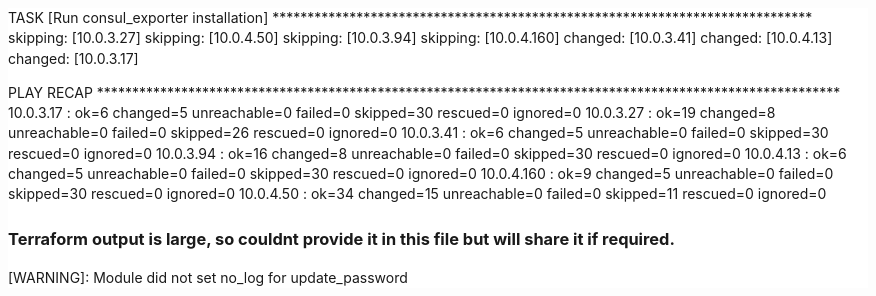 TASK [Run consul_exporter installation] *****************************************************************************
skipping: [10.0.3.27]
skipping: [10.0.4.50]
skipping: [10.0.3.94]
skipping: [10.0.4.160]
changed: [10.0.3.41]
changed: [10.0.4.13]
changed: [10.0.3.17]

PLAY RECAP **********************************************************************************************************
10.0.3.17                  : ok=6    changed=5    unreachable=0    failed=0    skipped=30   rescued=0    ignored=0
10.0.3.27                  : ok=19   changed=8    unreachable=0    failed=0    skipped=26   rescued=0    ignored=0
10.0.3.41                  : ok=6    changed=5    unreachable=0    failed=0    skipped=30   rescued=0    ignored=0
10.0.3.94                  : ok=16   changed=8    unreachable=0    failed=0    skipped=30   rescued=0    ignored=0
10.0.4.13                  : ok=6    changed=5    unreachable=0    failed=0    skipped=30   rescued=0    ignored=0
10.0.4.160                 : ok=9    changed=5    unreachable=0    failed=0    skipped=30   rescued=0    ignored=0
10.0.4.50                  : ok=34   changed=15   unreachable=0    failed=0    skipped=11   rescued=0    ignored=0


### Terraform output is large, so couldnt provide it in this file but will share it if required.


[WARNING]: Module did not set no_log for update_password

+--

> [Brief] Copy the records above exactly, omitting every picture.

> [Task output]
 TASK [Run consul_exporter installation] *****************************************************************************
skipping: [10.0.3.27]
skipping: [10.0.4.50]
skipping: [10.0.3.94]
skipping: [10.0.4.160]
changed: [10.0.3.41]
changed: [10.0.4.13]
changed: [10.0.3.17]

PLAY RECAP **********************************************************************************************************
10.0.3.17                  : ok=6    changed=5    unreachable=0    failed=0    skipped=30   rescued=0    ignored=0
10.0.3.27                  : ok=19   changed=8    unreachable=0    failed=0    skipped=26   rescued=0    ignored=0
10.0.3.41                  : ok=6    changed=5    unreachable=0    failed=0    skipped=30   rescued=0    ignored=0
10.0.3.94                  : ok=16   changed=8    unreachable=0    failed=0    skipped=30   rescued=0    ignored=0
10.0.4.13                  : ok=6    changed=5    unreachable=0    failed=0    skipped=30   rescued=0    ignored=0
10.0.4.160                 : ok=9    changed=5    unreachable=0    failed=0    skipped=30   rescued=0    ignored=0
10.0.4.50                  : ok=34   changed=15   unreachable=0    failed=0    skipped=11   rescued=0    ignored=0


### Terraform output is large, so couldnt provide it in this file but will share it if required.


[WARNING]: Module did not set no_log for update_password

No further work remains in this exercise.